Task data
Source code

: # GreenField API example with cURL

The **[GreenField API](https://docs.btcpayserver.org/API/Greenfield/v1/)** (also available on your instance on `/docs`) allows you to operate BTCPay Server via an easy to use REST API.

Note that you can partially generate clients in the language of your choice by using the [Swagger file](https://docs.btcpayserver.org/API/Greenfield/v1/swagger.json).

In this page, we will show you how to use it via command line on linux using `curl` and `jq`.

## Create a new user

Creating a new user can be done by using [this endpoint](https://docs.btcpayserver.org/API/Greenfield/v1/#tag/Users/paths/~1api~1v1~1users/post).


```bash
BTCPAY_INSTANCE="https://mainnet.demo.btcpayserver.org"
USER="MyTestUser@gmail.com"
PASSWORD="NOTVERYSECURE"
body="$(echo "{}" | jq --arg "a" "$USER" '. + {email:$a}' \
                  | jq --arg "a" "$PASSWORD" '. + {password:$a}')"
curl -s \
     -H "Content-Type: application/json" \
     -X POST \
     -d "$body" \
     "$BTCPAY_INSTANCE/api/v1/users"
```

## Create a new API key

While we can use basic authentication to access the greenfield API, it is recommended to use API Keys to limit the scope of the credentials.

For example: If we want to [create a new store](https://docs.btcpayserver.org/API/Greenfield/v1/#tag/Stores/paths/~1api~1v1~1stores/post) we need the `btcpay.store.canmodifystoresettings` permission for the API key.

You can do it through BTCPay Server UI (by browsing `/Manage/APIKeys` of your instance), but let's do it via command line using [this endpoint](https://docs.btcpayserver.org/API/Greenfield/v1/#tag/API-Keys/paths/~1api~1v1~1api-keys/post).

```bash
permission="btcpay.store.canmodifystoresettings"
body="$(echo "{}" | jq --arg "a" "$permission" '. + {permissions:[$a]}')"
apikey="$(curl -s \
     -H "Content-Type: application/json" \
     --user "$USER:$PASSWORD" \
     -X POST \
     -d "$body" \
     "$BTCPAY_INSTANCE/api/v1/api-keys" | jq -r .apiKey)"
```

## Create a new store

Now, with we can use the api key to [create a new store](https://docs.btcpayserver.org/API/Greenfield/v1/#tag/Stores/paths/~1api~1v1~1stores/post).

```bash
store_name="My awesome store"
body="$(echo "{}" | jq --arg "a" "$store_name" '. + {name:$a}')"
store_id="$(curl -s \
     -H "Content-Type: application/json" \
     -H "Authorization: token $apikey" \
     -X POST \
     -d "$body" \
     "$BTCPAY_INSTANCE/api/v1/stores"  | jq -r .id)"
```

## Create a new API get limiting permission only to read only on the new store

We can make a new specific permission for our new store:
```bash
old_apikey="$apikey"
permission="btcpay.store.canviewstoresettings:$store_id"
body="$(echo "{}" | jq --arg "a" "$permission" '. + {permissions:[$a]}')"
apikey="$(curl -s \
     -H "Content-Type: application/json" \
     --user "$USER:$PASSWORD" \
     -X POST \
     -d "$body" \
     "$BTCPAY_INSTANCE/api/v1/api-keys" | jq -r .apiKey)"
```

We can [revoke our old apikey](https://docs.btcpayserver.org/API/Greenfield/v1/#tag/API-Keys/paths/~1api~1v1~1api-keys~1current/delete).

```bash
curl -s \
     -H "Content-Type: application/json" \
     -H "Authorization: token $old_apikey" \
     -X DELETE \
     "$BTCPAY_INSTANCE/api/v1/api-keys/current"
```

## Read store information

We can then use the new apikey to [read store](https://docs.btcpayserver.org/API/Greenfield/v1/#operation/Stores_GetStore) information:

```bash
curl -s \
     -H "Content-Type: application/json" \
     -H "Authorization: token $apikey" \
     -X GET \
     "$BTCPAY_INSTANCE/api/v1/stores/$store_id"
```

The task
Write the data out again in full and exactly.

Exercise response
Source code

: # GreenField API example with cURL

The **[GreenField API](https://docs.btcpayserver.org/API/Greenfield/v1/)** (also available on your instance on `/docs`) allows you to operate BTCPay Server via an easy to use REST API.

Note that you can partially generate clients in the language of your choice by using the [Swagger file](https://docs.btcpayserver.org/API/Greenfield/v1/swagger.json).

In this page, we will show you how to use it via command line on linux using `curl` and `jq`.

## Create a new user

Creating a new user can be done by using [this endpoint](https://docs.btcpayserver.org/API/Greenfield/v1/#tag/Users/paths/~1api~1v1~1users/post).


```bash
BTCPAY_INSTANCE="https://mainnet.demo.btcpayserver.org"
USER="MyTestUser@gmail.com"
PASSWORD="NOTVERYSECURE"
body="$(echo "{}" | jq --arg "a" "$USER" '. + {email:$a}' \
                  | jq --arg "a" "$PASSWORD" '. + {password:$a}')"
curl -s \
     -H "Content-Type: application/json" \
     -X POST \
     -d "$body" \
     "$BTCPAY_INSTANCE/api/v1/users"
```

## Create a new API key

While we can use basic authentication to access the greenfield API, it is recommended to use API Keys to limit the scope of the credentials.

For example: If we want to [create a new store](https://docs.btcpayserver.org/API/Greenfield/v1/#tag/Stores/paths/~1api~1v1~1stores/post) we need the `btcpay.store.canmodifystoresettings` permission for the API key.

You can do it through BTCPay Server UI (by browsing `/Manage/APIKeys` of your instance), but let's do it via command line using [this endpoint](https://docs.btcpayserver.org/API/Greenfield/v1/#tag/API-Keys/paths/~1api~1v1~1api-keys/post).

```bash
permission="btcpay.store.canmodifystoresettings"
body="$(echo "{}" | jq --arg "a" "$permission" '. + {permissions:[$a]}')"
apikey="$(curl -s \
     -H "Content-Type: application/json" \
     --user "$USER:$PASSWORD" \
     -X POST \
     -d "$body" \
     "$BTCPAY_INSTANCE/api/v1/api-keys" | jq -r .apiKey)"
```

## Create a new store

Now, with we can use the api key to [create a new store](https://docs.btcpayserver.org/API/Greenfield/v1/#tag/Stores/paths/~1api~1v1~1stores/post).

```bash
store_name="My awesome store"
body="$(echo "{}" | jq --arg "a" "$store_name" '. + {name:$a}')"
store_id="$(curl -s \
     -H "Content-Type: application/json" \
     -H "Authorization: token $apikey" \
     -X POST \
     -d "$body" \
     "$BTCPAY_INSTANCE/api/v1/stores"  | jq -r .id)"
```

## Create a new API get limiting permission only to read only on the new store

We can make a new specific permission for our new store:
```bash
old_apikey="$apikey"
permission="btcpay.store.canviewstoresettings:$store_id"
body="$(echo "{}" | jq --arg "a" "$permission" '. + {permissions:[$a]}')"
apikey="$(curl -s \
     -H "Content-Type: application/json" \
     --user "$USER:$PASSWORD" \
     -X POST \
     -d "$body" \
     "$BTCPAY_INSTANCE/api/v1/api-keys" | jq -r .apiKey)"
```

We can [revoke our old apikey](https://docs.btcpayserver.org/API/Greenfield/v1/#tag/API-Keys/paths/~1api~1v1~1api-keys~1current/delete).

```bash
curl -s \
     -H "Content-Type: application/json" \
     -H "Authorization: token $old_apikey" \
     -X DELETE \
     "$BTCPAY_INSTANCE/api/v1/api-keys/current"
```

## Read store information

We can then use the new apikey to [read store](https://docs.btcpayserver.org/API/Greenfield/v1/#operation/Stores_GetStore) information:

```bash
curl -s \
     -H "Content-Type: application/json" \
     -H "Authorization: token $apikey" \
     -X GET \
     "$BTCPAY_INSTANCE/api/v1/stores/$store_id"
```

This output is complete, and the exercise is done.